Stored data:
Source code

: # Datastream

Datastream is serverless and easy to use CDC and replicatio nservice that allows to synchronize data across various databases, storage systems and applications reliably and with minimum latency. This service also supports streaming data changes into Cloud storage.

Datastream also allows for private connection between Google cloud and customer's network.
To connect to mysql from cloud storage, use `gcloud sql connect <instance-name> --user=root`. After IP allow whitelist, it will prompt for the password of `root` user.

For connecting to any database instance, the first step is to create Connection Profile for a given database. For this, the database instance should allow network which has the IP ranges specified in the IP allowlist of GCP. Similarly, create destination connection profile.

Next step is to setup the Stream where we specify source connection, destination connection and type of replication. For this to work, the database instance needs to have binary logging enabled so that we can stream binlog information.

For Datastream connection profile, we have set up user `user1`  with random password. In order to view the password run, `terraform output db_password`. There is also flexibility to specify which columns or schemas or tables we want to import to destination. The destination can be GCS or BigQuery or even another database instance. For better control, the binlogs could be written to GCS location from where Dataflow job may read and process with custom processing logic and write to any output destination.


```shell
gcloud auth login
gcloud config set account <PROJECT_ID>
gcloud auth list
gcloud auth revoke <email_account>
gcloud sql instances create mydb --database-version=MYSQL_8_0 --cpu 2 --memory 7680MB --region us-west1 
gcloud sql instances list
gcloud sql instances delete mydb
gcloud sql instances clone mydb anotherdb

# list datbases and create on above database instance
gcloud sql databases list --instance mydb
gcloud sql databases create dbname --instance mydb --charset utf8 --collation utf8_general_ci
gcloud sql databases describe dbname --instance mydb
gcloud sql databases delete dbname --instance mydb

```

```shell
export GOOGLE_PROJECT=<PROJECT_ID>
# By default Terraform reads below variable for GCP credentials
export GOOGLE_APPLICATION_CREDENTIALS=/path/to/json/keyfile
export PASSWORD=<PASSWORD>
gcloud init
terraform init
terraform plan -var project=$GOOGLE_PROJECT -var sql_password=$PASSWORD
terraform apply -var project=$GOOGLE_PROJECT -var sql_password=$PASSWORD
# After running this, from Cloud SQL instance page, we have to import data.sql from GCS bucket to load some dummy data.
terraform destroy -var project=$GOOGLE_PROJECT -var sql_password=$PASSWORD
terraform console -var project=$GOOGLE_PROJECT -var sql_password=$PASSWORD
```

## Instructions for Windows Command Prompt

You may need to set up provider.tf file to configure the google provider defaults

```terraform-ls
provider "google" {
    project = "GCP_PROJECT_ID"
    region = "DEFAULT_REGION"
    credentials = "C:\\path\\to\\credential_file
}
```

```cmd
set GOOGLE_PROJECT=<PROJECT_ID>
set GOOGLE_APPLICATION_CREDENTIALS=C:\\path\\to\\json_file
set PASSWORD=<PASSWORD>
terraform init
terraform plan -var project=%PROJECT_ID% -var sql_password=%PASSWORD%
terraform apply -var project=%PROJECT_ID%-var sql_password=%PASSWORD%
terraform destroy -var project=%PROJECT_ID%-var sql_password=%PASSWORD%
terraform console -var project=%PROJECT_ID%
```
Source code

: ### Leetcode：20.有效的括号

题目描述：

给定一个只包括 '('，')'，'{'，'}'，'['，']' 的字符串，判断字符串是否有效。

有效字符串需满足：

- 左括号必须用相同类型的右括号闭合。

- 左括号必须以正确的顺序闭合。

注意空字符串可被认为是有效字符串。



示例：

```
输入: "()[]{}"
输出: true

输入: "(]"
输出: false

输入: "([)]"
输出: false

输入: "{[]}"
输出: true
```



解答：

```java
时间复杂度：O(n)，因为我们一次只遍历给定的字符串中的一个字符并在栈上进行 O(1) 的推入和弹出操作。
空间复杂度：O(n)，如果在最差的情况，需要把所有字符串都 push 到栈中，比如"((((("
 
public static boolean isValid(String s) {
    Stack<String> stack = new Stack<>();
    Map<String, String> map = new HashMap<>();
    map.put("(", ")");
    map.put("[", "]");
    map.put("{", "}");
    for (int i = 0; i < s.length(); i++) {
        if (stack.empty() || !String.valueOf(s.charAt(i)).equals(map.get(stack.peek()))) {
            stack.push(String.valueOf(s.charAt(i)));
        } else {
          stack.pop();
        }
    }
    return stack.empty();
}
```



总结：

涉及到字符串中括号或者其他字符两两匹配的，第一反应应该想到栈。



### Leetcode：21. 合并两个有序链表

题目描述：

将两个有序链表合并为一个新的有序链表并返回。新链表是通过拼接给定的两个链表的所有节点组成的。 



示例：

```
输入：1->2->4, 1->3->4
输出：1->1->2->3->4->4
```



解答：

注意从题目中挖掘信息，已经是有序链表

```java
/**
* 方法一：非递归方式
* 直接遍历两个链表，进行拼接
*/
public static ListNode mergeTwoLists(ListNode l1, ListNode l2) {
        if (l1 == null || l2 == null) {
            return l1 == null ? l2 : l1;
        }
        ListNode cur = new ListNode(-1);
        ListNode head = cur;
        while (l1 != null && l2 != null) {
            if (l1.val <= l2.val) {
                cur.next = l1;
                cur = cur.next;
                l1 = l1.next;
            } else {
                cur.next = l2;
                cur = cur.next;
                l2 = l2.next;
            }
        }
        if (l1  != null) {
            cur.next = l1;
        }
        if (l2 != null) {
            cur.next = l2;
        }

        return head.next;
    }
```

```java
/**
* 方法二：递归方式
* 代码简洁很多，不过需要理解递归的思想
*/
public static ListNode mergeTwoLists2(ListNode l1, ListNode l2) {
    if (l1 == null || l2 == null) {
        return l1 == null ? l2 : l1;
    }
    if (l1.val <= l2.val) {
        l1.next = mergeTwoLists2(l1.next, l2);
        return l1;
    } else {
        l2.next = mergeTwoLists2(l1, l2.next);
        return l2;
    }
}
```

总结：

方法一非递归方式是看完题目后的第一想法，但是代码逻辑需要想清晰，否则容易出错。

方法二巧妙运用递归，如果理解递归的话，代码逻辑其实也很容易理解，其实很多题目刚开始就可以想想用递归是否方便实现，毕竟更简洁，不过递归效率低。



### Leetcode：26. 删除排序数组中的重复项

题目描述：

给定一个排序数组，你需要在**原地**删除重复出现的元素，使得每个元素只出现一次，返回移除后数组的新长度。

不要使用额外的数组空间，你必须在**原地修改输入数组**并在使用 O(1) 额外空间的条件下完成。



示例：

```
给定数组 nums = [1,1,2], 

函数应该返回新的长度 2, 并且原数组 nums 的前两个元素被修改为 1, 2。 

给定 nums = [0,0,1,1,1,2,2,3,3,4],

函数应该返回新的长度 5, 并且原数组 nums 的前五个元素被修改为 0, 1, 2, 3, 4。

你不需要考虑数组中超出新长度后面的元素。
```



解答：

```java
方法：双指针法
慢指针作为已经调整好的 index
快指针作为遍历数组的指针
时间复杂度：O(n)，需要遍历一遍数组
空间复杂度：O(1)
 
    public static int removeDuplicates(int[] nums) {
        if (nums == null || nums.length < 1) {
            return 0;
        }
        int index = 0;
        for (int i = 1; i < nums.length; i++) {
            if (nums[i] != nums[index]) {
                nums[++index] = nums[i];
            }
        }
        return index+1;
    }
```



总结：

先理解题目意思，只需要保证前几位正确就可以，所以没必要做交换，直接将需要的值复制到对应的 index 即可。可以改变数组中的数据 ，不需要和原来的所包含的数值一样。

TASK OBJECTIVE: Return the lines of the records that include the string "user".

YOUR SOLUTION:
To connect to mysql from cloud storage, use `gcloud sql connect <instance-name> --user=root`. After IP allow whitelist, it will prompt for the password of `root` user.
For Datastream connection profile, we have set up user `user1`  with random password. In order to view the password run, `terraform output db_password`. There is also flexibility to specify which columns or schemas or tables we want to import to destination. The destination can be GCS or BigQuery or even another database instance. For better control, the binlogs could be written to GCS location from where Dataflow job may read and process with custom processing logic and write to any output destination.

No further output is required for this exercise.